- _WHAT TO PRODUCE_: The expected answer is the full listing, repeated exactly and free of images.

___ INPUT MATERIAL

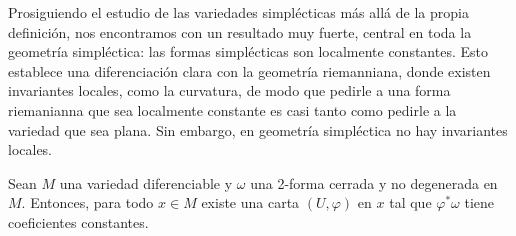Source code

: Prosiguiendo el estudio de las variedades simplécticas más allá de la propia definición, nos encontramos con un resultado muy fuerte, central en toda la geometría simpléctica: las formas simplécticas son localmente constantes. Esto establece una diferenciación clara con la geometría riemanniana, donde existen invariantes locales, como la curvatura, de modo que pedirle a una forma riemanianna que sea localmente constante es casi tanto como pedirle a la variedad que sea plana. Sin embargo, en geometría simpléctica no hay invariantes locales. 

\begin{thm}[Darboux]
 Sean $M$ una variedad diferenciable y $\omega$ una 2-forma cerrada y no degenerada en $M$. Entonces, para todo $x\in M$ existe una carta $(U,\varphi)$ en $x$ tal que $\varphi^* \omega$ tiene coeficientes constantes.
\end{thm}

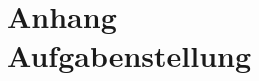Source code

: \addtocounter{chapter}{1}
\chapter*{Anhang \thechapter\\[1.2cm] Aufgabenstellung}
\label{Aufgabenstellung}
\clearpage
\lhead{}
\ 
\cleardoublepage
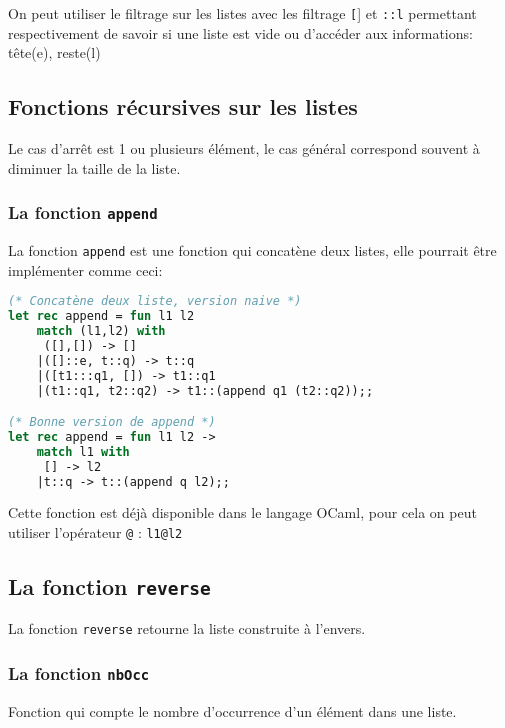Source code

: 	On peut utiliser le filtrage sur les listes avec les filtrage \texttt[] et \texttt{::l} permettant respectivement de savoir si une liste est vide ou
	d'accéder aux informations: tête(e), reste(l)

	\subsection{Fonctions récursives sur les listes}
	Le cas d'arrêt est 1 ou plusieurs élément, le cas général correspond souvent à diminuer la taille de la liste.



\subsubsection{La fonction \texttt{append}}
La fonction \texttt{append} est une fonction qui concatène deux listes, elle pourrait être implémenter comme ceci: 
\begin{lstlisting}[language=Caml, caption=Exemple d'implémentation de \texttt{append}]
(* Concatène deux liste, version naive *)
let rec append = fun l1 l2 
    match (l1,l2) with
     ([],[]) -> [] 
    |([]::e, t::q) -> t::q
    |([t1:::q1, []) -> t1::q1
    |(t1::q1, t2::q2) -> t1::(append q1 (t2::q2));;

(* Bonne version de append *)
let rec append = fun l1 l2 ->
    match l1 with
     [] -> l2
    |t::q -> t::(append q l2);;
\end{lstlisting}

\begin{remarque}
Cette fonction est déjà disponible dans le langage OCaml, pour cela on peut utiliser l'opérateur \texttt{@} : \texttt{l1@l2}
\end{remarque}

\subsection{La fonction \texttt{reverse}}
La fonction \texttt{reverse} retourne la liste construite à l'envers.


\subsubsection{La fonction \texttt{nbOcc}}
Fonction qui compte le nombre d'occurrence d'un élément dans une liste.

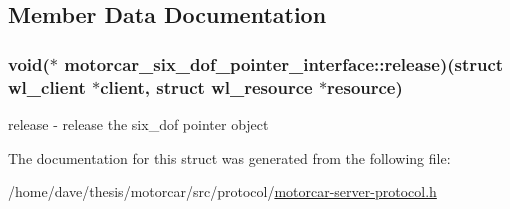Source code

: \subsection{Member Data Documentation}
\hypertarget{structmotorcar__six__dof__pointer__interface_af0a50e3dcf962950e332433fc3242d83}{
\subsubsection[{release}]{\setlength{\rightskip}{0pt plus 5cm}void($\ast$ motorcar\-\_\-six\-\_\-dof\-\_\-pointer\-\_\-interface\-::release)(struct wl\-\_\-client $\ast$client, struct wl\-\_\-resource $\ast$resource)}}\label{structmotorcar__six__dof__pointer__interface_af0a50e3dcf962950e332433fc3242d83}
release -\/ release the six\-\_\-dof pointer object 

The documentation for this struct was generated from the following file\-:\begin{DoxyCompactItemize}
\item 
/home/dave/thesis/motorcar/src/protocol/\hyperlink{motorcar-server-protocol_8h}{motorcar-\/server-\/protocol.\-h}\end{DoxyCompactItemize}
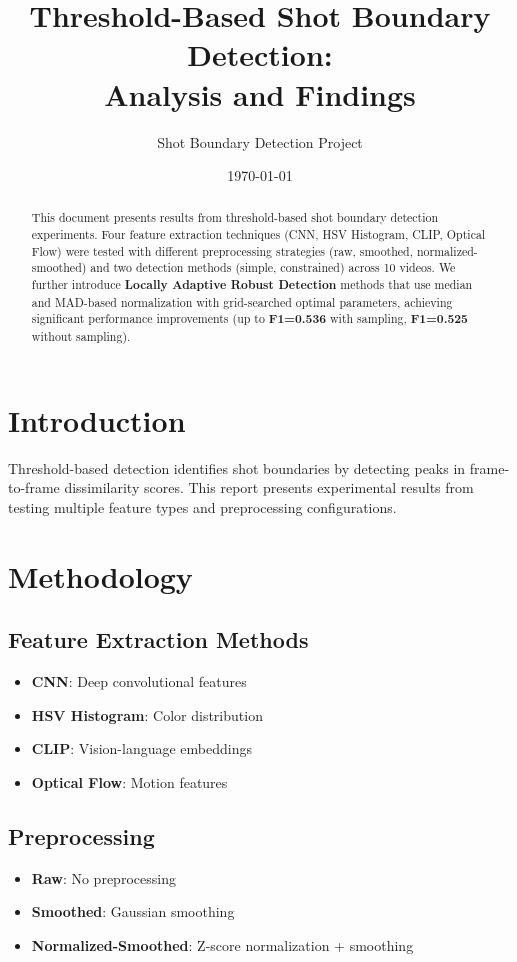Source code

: \documentclass[11pt,a4paper]{article}
\title{\textbf{Threshold-Based Shot Boundary Detection:\\Analysis and Findings}}
\author{Shot Boundary Detection Project}
\date{\today}
\begin{document}
\maketitle

\begin{abstract}
This document presents results from threshold-based shot boundary detection experiments. Four feature extraction techniques (CNN, HSV Histogram, CLIP, Optical Flow) were tested with different preprocessing strategies (raw, smoothed, normalized-smoothed) and two detection methods (simple, constrained) across 10 videos. We further introduce \textbf{Locally Adaptive Robust Detection} methods that use median and MAD-based normalization with grid-searched optimal parameters, achieving significant performance improvements (up to \textbf{F1=0.536} with sampling, \textbf{F1=0.525} without sampling).
\end{abstract}

\section{Introduction}

Threshold-based detection identifies shot boundaries by detecting peaks in frame-to-frame dissimilarity scores. This report presents experimental results from testing multiple feature types and preprocessing configurations.

\section{Methodology}

\subsection{Feature Extraction Methods}
\begin{itemize}
    \item \textbf{CNN}: Deep convolutional features
    \item \textbf{HSV Histogram}: Color distribution
    \item \textbf{CLIP}: Vision-language embeddings
    \item \textbf{Optical Flow}: Motion features
\end{itemize}

\subsection{Preprocessing}
\begin{itemize}
    \item \textbf{Raw}: No preprocessing
    \item \textbf{Smoothed}: Gaussian smoothing
    \item \textbf{Normalized-Smoothed}: Z-score normalization + smoothing
\end{itemize}
\end{document}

______

- _COMPLETED EXERCISE_:
Source code

: Prosiguiendo el estudio de las variedades simplécticas más allá de la propia definición, nos encontramos con un resultado muy fuerte, central en toda la geometría simpléctica: las formas simplécticas son localmente constantes. Esto establece una diferenciación clara con la geometría riemanniana, donde existen invariantes locales, como la curvatura, de modo que pedirle a una forma riemanianna que sea localmente constante es casi tanto como pedirle a la variedad que sea plana. Sin embargo, en geometría simpléctica no hay invariantes locales. 

\begin{thm}[Darboux]
 Sean $M$ una variedad diferenciable y $\omega$ una 2-forma cerrada y no degenerada en $M$. Entonces, para todo $x\in M$ existe una carta $(U,\varphi)$ en $x$ tal que $\varphi^* \omega$ tiene coeficientes constantes.
\end{thm}

Source code

: \addtocounter{chapter}{1}
\chapter*{Anhang \thechapter\\[1.2cm] Aufgabenstellung}
\label{Aufgabenstellung}
\clearpage
\lhead{}
\ 
\cleardoublepage
Source code

: 	On peut utiliser le filtrage sur les listes avec les filtrage \texttt[] et \texttt{::l} permettant respectivement de savoir si une liste est vide ou
	d'accéder aux informations: tête(e), reste(l)

	\subsection{Fonctions récursives sur les listes}
	Le cas d'arrêt est 1 ou plusieurs élément, le cas général correspond souvent à diminuer la taille de la liste.



\subsubsection{La fonction \texttt{append}}
La fonction \texttt{append} est une fonction qui concatène deux listes, elle pourrait être implémenter comme ceci: 
\begin{lstlisting}[language=Caml, caption=Exemple d'implémentation de \texttt{append}]
(* Concatène deux liste, version naive *)
let rec append = fun l1 l2 
    match (l1,l2) with
     ([],[]) -> [] 
    |([]::e, t::q) -> t::q
    |([t1:::q1, []) -> t1::q1
    |(t1::q1, t2::q2) -> t1::(append q1 (t2::q2));;

(* Bonne version de append *)
let rec append = fun l1 l2 ->
    match l1 with
     [] -> l2
    |t::q -> t::(append q l2);;
\end{lstlisting}

\begin{remarque}
Cette fonction est déjà disponible dans le langage OCaml, pour cela on peut utiliser l'opérateur \texttt{@} : \texttt{l1@l2}
\end{remarque}

\subsection{La fonction \texttt{reverse}}
La fonction \texttt{reverse} retourne la liste construite à l'envers.


\subsubsection{La fonction \texttt{nbOcc}}
Fonction qui compte le nombre d'occurrence d'un élément dans une liste.

Source code

: \subsection{Member Data Documentation}
\hypertarget{structmotorcar__six__dof__pointer__interface_af0a50e3dcf962950e332433fc3242d83}{
\subsubsection[{release}]{\setlength{\rightskip}{0pt plus 5cm}void($\ast$ motorcar\-\_\-six\-\_\-dof\-\_\-pointer\-\_\-interface\-::release)(struct wl\-\_\-client $\ast$client, struct wl\-\_\-resource $\ast$resource)}}\label{structmotorcar__six__dof__pointer__interface_af0a50e3dcf962950e332433fc3242d83}
release -\/ release the six\-\_\-dof pointer object 

The documentation for this struct was generated from the following file\-:\begin{DoxyCompactItemize}
\item 
/home/dave/thesis/motorcar/src/protocol/\hyperlink{motorcar-server-protocol_8h}{motorcar-\/server-\/protocol.\-h}\end{DoxyCompactItemize}
Source code

: \documentclass[11pt,a4paper]{article}
\title{\textbf{Threshold-Based Shot Boundary Detection:\\Analysis and Findings}}
\author{Shot Boundary Detection Project}
\date{\today}
\begin{document}
\maketitle

\begin{abstract}
This document presents results from threshold-based shot boundary detection experiments. Four feature extraction techniques (CNN, HSV Histogram, CLIP, Optical Flow) were tested with different preprocessing strategies (raw, smoothed, normalized-smoothed) and two detection methods (simple, constrained) across 10 videos. We further introduce \textbf{Locally Adaptive Robust Detection} methods that use median and MAD-based normalization with grid-searched optimal parameters, achieving significant performance improvements (up to \textbf{F1=0.536} with sampling, \textbf{F1=0.525} without sampling).
\end{abstract}

\section{Introduction}

Threshold-based detection identifies shot boundaries by detecting peaks in frame-to-frame dissimilarity scores. This report presents experimental results from testing multiple feature types and preprocessing configurations.

\section{Methodology}

\subsection{Feature Extraction Methods}
\begin{itemize}
    \item \textbf{CNN}: Deep convolutional features
    \item \textbf{HSV Histogram}: Color distribution
    \item \textbf{CLIP}: Vision-language embeddings
    \item \textbf{Optical Flow}: Motion features
\end{itemize}

\subsection{Preprocessing}
\begin{itemize}
    \item \textbf{Raw}: No preprocessing
    \item \textbf{Smoothed}: Gaussian smoothing
    \item \textbf{Normalized-Smoothed}: Z-score normalization + smoothing
\end{itemize}
\end{document}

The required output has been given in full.